Major Employers: Arnold Engineering Development Complex (AEDC, Tullahoma) is the world's most advanced and largest aerospace testing facility — a complex of wind tunnels, rocket test stands, arc heaters, and altitude test chambers that can simulate flight conditions from sea level to deep space vacuum. AEDC tests engines for virtually every major US military and commercial aircraft program, including the F-35's F135 engine, the F-22's F119, and commercial turbofans from GE and Pratt & Whitney. The facility employs aerospace engineers for test program management, flow facility operations, data acquisition and analysis, and test article preparation. Defense contractors operating AEDC (currently Jacobs Engineering with partners) and supporting contractor organizations employ hundreds of aerospace engineers. Fort Campbell (Hopkinsville/Clarksville, TN border — overlapping Kentucky) brings the 101st Airborne Division and 160th SOAR to Tennessee's aerospace employment area. Tennessee Aerospace & Defense (statewide industry organization connecting manufacturers) represents a growing supplier community including Triumph Aerostructures, Barnes Aerospace (hot section components for jet engines), and the Nashville-area defense technology sector. Orbital ATK (now Northrop Grumman Innovation Systems, Promontory, UT — but with Tennessee subcontractors) and the Oak Ridge/Knoxville area's aerospace research connections through UTK and ORNL supplement the AEDC-centered community. Naval Air Station Whiting Field (Milton, FL — near Tennessee border) creates naval aviation training engineering demand accessible to Tennessee engineers.
Arnold Engineering Development Complex — Where Aerospace is Tested: AEDC's role in US aerospace is foundational — no major military aircraft engine enters service without having been tested at Arnold's unique facilities. The F135 engine powering every F-35 variant, the Pratt & Whitney F135 augmentor section development, and commercial engine certification testing all require the altitude simulation, thermal environments, and precise measurement capabilities that only AEDC can provide. Tennessee aerospace engineers at AEDC directly influence whether new aircraft and engine programs are ready to fly.

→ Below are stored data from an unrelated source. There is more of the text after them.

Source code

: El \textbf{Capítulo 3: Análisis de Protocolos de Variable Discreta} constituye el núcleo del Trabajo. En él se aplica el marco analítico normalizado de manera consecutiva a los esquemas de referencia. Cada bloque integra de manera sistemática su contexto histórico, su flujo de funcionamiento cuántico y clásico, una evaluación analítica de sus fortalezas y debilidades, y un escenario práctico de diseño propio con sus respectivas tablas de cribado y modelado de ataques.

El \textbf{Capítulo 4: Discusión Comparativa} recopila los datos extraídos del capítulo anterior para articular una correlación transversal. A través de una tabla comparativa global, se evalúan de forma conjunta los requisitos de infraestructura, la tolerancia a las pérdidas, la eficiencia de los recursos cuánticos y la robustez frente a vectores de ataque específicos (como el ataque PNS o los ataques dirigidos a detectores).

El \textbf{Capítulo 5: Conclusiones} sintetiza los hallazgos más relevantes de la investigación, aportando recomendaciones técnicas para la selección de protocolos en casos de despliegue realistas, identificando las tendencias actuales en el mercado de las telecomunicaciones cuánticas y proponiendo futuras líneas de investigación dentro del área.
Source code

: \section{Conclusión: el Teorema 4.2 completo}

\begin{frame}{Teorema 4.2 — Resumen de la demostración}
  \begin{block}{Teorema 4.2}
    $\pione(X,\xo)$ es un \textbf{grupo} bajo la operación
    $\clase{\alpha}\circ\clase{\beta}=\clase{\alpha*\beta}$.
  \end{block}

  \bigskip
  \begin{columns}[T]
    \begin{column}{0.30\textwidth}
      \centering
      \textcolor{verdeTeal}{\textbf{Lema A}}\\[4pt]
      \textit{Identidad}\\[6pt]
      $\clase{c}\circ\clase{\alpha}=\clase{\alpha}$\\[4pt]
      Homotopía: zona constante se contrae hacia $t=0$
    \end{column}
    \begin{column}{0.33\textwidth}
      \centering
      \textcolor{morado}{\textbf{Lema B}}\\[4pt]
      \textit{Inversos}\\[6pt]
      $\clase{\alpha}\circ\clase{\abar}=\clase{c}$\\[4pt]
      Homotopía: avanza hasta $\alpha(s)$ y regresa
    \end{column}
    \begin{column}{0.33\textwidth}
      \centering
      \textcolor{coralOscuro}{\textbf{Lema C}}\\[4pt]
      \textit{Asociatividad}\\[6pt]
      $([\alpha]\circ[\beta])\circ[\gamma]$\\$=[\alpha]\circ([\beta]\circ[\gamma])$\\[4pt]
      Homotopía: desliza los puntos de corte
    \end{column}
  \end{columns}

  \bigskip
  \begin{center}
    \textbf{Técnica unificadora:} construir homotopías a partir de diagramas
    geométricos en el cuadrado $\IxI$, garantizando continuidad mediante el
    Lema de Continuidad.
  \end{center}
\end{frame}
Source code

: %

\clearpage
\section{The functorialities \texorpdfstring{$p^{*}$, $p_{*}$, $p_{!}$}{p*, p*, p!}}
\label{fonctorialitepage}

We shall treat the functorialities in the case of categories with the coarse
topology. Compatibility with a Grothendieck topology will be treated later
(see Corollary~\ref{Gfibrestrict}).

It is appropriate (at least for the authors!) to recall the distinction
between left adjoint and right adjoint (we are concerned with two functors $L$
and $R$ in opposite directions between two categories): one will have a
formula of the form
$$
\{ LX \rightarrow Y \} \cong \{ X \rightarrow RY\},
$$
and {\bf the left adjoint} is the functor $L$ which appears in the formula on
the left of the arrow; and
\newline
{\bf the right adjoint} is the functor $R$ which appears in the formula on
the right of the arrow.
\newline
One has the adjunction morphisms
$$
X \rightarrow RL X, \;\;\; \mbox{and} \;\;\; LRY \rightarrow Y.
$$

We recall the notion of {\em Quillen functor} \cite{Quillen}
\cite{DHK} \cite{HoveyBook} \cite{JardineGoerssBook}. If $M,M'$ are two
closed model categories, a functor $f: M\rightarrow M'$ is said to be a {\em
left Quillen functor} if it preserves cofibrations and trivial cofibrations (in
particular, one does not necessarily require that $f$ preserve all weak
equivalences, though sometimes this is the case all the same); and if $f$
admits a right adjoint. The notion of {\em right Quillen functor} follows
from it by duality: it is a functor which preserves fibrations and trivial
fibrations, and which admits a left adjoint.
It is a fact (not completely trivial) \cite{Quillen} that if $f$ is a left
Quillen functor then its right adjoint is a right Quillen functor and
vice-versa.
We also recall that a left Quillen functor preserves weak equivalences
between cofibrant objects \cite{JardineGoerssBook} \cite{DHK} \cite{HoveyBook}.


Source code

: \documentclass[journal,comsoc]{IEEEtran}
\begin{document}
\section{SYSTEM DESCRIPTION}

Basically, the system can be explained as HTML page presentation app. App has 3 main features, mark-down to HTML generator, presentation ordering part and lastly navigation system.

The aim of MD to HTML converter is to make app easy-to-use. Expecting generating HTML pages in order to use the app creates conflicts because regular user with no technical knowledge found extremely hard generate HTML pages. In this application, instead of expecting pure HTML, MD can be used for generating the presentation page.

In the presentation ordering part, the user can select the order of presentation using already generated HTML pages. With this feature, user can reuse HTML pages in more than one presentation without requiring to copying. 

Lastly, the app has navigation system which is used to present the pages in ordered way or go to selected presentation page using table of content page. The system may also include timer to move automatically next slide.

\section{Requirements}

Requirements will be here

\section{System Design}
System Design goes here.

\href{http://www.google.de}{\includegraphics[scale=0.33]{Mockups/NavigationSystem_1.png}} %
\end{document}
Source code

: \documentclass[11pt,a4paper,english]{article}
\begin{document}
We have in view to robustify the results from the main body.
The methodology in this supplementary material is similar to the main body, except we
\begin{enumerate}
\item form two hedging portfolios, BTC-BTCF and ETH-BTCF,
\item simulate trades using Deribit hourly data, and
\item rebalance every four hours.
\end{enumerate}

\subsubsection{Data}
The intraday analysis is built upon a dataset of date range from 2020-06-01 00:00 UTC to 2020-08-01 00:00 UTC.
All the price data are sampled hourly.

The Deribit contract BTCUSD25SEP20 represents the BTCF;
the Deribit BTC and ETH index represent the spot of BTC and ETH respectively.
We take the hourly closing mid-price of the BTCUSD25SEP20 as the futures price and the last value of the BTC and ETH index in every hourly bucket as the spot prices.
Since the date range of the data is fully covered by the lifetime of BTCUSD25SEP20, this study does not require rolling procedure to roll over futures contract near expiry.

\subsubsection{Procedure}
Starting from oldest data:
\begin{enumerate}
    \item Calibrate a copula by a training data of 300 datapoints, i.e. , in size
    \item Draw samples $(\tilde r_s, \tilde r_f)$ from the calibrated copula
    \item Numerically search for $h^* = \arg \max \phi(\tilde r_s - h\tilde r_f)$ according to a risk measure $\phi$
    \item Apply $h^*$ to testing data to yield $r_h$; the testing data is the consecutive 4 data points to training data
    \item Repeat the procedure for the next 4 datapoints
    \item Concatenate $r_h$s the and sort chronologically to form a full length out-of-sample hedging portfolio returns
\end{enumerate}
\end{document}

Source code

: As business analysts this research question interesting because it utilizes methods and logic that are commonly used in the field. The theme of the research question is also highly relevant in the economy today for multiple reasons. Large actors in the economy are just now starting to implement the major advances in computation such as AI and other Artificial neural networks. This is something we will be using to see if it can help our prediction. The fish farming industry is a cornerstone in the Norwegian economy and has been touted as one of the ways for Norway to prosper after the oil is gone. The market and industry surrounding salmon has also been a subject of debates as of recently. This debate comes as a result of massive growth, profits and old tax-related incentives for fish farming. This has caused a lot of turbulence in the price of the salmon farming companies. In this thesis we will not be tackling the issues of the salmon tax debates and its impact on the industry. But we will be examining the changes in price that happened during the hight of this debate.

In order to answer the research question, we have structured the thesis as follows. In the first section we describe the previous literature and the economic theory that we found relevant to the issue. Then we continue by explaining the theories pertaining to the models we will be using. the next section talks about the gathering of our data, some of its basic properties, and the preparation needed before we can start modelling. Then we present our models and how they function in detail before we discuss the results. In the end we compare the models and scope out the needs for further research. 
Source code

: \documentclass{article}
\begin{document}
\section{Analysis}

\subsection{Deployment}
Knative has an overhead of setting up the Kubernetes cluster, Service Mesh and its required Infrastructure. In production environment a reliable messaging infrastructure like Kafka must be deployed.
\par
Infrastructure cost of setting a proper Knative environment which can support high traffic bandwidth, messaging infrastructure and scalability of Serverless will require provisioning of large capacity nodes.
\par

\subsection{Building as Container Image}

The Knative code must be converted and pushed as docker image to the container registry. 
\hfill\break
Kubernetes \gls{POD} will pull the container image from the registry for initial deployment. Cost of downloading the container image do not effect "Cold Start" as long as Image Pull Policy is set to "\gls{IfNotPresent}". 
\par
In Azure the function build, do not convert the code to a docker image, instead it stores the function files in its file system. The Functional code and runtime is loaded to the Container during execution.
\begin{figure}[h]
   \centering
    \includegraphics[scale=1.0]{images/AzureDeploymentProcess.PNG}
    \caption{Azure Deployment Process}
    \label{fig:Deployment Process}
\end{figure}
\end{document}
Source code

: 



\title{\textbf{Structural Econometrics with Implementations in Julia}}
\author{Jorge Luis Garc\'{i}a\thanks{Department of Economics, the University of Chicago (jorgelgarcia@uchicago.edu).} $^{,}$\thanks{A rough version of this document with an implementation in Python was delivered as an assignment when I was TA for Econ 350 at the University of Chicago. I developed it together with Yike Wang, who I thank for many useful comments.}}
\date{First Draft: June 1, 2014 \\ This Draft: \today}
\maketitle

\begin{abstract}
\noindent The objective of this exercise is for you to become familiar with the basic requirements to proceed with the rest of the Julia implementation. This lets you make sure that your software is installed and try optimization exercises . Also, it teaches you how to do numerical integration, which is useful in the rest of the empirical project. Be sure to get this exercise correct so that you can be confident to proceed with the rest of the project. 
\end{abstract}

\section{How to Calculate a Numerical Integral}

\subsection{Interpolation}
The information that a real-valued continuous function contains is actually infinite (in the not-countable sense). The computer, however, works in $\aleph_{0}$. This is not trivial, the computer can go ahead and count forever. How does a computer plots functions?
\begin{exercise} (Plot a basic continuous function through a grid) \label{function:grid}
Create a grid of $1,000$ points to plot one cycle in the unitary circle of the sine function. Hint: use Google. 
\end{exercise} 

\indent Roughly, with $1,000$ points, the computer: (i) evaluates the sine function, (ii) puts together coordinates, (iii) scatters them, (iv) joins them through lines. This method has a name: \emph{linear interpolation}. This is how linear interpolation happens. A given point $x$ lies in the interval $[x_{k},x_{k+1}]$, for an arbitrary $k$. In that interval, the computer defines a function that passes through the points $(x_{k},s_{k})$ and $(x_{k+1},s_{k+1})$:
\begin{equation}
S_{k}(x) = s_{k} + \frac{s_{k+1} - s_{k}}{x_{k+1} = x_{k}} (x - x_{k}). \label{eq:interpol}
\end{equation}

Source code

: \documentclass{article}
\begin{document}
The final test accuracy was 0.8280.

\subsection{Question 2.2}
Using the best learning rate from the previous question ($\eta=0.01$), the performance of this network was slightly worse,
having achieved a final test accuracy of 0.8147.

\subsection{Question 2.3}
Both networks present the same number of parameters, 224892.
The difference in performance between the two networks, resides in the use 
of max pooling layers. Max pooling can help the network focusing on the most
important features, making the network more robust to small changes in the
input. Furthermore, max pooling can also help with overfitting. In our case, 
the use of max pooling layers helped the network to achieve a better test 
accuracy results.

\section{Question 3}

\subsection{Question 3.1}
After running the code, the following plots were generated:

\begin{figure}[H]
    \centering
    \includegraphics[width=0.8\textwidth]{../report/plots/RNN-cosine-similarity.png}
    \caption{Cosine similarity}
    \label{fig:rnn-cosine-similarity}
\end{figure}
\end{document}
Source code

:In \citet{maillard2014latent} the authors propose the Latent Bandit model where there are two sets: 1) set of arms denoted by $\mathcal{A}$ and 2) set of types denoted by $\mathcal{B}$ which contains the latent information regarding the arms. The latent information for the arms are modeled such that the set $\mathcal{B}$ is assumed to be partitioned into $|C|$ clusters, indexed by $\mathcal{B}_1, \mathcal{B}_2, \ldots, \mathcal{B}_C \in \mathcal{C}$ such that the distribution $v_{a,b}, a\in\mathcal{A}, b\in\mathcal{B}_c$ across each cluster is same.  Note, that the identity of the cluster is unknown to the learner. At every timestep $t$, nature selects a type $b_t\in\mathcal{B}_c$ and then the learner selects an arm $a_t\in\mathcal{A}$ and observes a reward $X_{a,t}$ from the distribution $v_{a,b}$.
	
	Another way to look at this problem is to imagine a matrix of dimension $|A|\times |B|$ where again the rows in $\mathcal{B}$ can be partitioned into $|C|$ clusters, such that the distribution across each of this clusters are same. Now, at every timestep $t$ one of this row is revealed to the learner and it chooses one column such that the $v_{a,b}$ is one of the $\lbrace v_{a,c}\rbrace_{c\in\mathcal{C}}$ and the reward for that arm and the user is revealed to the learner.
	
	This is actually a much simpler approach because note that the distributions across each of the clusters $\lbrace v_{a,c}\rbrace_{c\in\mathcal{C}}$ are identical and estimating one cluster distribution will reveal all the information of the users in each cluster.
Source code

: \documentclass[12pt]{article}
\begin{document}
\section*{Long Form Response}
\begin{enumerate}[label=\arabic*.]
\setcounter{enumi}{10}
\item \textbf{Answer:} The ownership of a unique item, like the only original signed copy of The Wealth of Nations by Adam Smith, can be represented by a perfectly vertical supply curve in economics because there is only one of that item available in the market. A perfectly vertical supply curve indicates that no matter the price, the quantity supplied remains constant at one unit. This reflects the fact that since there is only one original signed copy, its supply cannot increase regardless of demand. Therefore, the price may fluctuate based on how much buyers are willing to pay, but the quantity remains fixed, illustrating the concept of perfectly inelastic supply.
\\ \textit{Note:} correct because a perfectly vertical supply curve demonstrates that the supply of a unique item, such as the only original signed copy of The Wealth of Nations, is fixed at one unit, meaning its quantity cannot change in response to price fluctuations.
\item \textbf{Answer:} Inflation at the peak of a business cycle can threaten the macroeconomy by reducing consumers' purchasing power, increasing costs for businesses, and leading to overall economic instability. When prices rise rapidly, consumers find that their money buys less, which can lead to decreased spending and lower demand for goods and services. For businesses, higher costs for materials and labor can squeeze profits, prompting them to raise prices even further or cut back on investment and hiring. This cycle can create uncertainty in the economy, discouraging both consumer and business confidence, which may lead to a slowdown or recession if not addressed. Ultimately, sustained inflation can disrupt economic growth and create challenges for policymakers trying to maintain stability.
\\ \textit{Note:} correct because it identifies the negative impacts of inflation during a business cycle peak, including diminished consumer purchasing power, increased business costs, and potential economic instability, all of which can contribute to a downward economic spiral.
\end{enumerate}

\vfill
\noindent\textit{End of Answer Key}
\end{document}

📈 Career Growth & Pathways
Tennessee's aerospace careers are defined by AEDC's propulsion test engineering community — one of the most technically specialized aerospace engineering environments in the world — alongside the Fort Campbell aviation community and the growing Tennessee aerospace manufacturing sector.
Typical Career Trajectory:
- Junior Aerospace Engineer (0–2 years): $67,000–$90,000 — Entry at AEDC contractor organizations (Jacobs Engineering, Aerospace Testing Alliance), Fort Campbell aviation support contractors, or Tennessee aerospace manufacturers. University of Tennessee Knoxville and Tennessee Technological University are primary feeders. Tennessee's no-wage-income-tax policy amplifies compensation immediately.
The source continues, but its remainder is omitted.